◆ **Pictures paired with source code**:
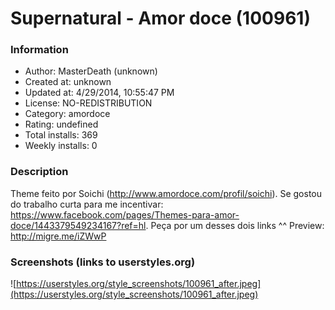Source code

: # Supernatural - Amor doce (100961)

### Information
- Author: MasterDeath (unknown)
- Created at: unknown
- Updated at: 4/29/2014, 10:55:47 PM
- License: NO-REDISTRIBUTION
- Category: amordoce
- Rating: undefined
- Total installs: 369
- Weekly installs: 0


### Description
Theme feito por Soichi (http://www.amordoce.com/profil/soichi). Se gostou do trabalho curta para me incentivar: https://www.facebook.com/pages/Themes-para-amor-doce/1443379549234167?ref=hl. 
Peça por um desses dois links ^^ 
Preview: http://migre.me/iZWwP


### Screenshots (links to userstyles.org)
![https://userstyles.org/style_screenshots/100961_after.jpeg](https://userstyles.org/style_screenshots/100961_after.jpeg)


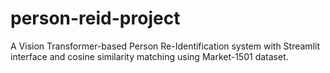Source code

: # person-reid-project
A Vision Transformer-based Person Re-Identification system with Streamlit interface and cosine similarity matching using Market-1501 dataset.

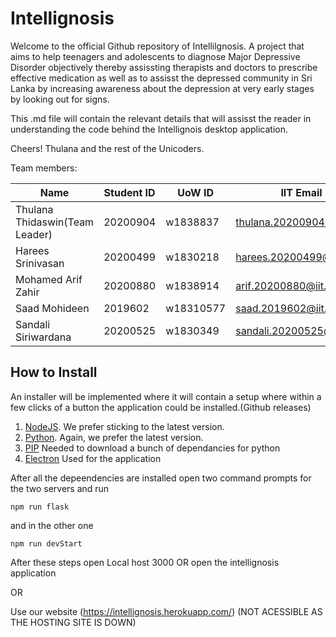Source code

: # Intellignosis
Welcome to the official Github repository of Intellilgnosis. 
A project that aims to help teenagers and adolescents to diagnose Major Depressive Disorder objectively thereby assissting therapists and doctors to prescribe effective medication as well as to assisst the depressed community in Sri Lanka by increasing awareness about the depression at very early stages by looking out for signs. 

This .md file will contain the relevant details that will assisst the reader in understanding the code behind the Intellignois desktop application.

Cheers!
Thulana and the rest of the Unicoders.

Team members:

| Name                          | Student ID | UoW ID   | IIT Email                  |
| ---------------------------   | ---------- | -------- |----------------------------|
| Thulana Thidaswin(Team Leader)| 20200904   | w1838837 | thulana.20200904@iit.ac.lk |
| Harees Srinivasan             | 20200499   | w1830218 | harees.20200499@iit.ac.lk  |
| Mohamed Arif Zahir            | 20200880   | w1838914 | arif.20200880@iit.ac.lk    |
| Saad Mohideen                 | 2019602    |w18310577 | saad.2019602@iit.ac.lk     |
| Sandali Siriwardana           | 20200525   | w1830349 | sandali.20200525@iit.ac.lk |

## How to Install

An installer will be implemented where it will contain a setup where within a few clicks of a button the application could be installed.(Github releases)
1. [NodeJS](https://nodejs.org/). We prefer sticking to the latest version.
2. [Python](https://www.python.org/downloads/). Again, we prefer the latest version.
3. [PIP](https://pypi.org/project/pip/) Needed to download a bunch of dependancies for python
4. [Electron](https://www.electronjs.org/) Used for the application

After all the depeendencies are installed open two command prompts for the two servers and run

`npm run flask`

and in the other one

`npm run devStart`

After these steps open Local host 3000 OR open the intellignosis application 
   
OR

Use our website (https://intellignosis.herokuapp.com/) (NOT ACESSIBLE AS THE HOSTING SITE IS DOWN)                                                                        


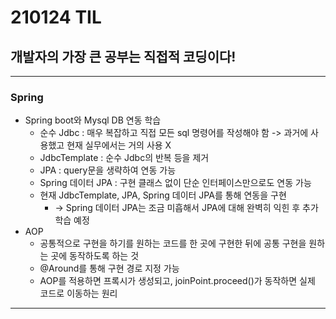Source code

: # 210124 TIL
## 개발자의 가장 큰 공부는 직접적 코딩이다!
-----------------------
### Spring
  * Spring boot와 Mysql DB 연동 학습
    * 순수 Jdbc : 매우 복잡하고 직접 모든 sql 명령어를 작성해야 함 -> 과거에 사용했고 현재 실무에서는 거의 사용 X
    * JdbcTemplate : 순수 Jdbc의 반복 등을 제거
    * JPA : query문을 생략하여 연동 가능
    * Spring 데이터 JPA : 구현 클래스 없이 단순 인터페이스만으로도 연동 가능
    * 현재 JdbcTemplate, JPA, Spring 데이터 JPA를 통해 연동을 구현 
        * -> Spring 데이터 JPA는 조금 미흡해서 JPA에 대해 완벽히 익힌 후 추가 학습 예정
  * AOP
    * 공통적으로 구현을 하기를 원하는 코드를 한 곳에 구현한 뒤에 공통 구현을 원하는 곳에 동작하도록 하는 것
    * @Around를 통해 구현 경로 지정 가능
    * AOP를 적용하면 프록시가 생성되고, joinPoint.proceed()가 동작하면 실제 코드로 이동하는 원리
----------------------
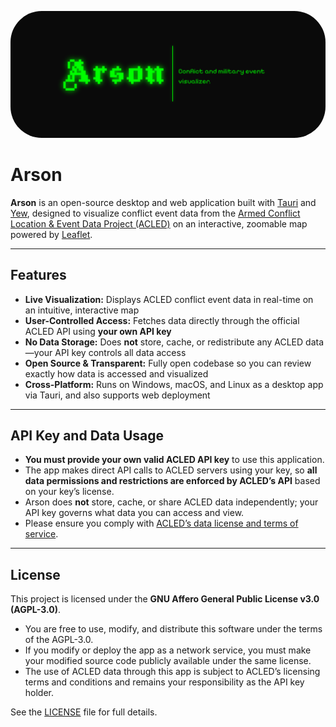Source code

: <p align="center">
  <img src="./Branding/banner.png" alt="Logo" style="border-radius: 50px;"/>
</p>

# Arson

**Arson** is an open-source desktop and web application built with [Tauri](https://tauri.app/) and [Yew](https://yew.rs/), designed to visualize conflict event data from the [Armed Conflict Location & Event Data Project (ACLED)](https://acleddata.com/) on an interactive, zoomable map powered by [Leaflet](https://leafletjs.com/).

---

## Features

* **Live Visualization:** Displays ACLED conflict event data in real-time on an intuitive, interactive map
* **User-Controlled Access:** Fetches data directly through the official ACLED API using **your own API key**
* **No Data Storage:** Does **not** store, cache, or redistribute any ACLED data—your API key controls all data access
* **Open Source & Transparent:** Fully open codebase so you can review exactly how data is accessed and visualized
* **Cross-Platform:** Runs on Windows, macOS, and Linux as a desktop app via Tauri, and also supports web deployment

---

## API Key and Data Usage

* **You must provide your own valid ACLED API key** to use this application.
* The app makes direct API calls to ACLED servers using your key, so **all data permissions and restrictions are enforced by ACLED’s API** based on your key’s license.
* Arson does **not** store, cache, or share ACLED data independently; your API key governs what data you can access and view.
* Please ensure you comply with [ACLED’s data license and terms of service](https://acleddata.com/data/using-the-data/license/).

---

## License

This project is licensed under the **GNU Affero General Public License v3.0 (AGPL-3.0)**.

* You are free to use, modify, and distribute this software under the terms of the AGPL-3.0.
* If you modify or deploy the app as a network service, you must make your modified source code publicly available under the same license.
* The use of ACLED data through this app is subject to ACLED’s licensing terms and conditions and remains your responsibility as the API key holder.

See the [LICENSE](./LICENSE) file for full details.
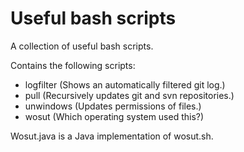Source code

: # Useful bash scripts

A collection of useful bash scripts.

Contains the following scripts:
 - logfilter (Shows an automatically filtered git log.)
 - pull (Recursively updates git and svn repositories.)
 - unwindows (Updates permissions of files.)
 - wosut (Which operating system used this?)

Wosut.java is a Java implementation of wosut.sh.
--
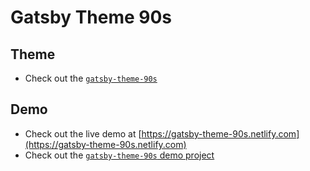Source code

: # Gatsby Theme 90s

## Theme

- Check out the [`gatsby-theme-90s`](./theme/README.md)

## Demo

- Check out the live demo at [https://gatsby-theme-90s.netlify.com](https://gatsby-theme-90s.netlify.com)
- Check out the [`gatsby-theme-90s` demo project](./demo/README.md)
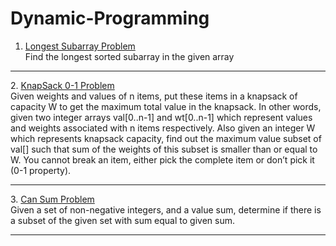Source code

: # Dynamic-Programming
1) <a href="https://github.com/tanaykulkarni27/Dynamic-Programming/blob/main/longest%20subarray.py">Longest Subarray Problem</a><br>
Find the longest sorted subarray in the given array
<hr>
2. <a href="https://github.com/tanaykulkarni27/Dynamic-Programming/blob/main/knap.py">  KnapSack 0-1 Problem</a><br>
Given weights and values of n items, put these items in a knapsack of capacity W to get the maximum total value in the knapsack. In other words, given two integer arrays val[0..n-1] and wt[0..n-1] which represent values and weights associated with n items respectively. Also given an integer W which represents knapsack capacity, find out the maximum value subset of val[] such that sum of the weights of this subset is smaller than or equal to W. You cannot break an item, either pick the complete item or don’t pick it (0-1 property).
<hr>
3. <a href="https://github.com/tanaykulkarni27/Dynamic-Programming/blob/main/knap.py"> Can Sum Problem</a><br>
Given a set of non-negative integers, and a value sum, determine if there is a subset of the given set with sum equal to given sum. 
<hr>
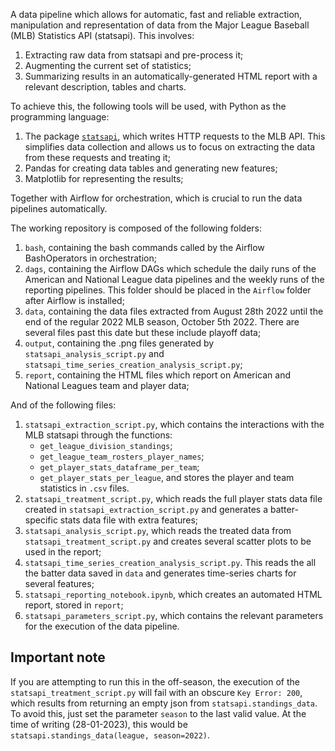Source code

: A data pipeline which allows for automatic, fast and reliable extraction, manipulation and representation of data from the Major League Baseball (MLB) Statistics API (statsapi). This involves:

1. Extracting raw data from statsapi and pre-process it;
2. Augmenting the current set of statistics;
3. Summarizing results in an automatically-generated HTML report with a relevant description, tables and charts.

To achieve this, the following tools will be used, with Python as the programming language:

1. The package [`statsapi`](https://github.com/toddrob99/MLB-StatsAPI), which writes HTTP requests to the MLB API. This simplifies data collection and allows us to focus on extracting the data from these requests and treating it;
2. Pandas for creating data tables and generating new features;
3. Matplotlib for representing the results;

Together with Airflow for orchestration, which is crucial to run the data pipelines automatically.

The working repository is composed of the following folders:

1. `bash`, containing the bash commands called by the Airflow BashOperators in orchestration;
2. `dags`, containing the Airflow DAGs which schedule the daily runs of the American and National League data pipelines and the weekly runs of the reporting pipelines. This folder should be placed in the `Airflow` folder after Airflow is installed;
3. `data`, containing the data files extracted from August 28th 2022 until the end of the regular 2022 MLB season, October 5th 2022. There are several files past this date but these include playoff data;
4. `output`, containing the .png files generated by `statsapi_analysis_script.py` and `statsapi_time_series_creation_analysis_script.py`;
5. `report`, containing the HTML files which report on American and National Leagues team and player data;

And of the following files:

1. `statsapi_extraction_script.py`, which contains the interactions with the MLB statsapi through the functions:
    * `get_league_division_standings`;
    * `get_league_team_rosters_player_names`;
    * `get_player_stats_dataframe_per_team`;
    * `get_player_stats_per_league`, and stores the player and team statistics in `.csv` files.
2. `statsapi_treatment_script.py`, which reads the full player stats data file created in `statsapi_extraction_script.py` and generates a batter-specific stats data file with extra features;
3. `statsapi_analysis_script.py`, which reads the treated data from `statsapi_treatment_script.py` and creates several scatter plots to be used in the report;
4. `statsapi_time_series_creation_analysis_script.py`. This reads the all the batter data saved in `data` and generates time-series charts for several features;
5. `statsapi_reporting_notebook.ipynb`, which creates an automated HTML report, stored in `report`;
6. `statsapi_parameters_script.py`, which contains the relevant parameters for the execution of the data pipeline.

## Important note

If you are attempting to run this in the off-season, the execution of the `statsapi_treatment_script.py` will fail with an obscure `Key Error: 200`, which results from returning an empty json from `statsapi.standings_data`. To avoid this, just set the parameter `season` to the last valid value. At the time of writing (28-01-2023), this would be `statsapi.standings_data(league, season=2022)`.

◆ **PROBLEM TO WORK ON**: Return every line above in which the string "Arson" occurs.

◆ **THE ANSWER**:
# Arson
**Arson** is an open-source desktop and web application built with [Tauri](https://tauri.app/) and [Yew](https://yew.rs/), designed to visualize conflict event data from the [Armed Conflict Location & Event Data Project (ACLED)](https://acleddata.com/) on an interactive, zoomable map powered by [Leaflet](https://leafletjs.com/).
* Arson does **not** store, cache, or share ACLED data independently; your API key governs what data you can access and view.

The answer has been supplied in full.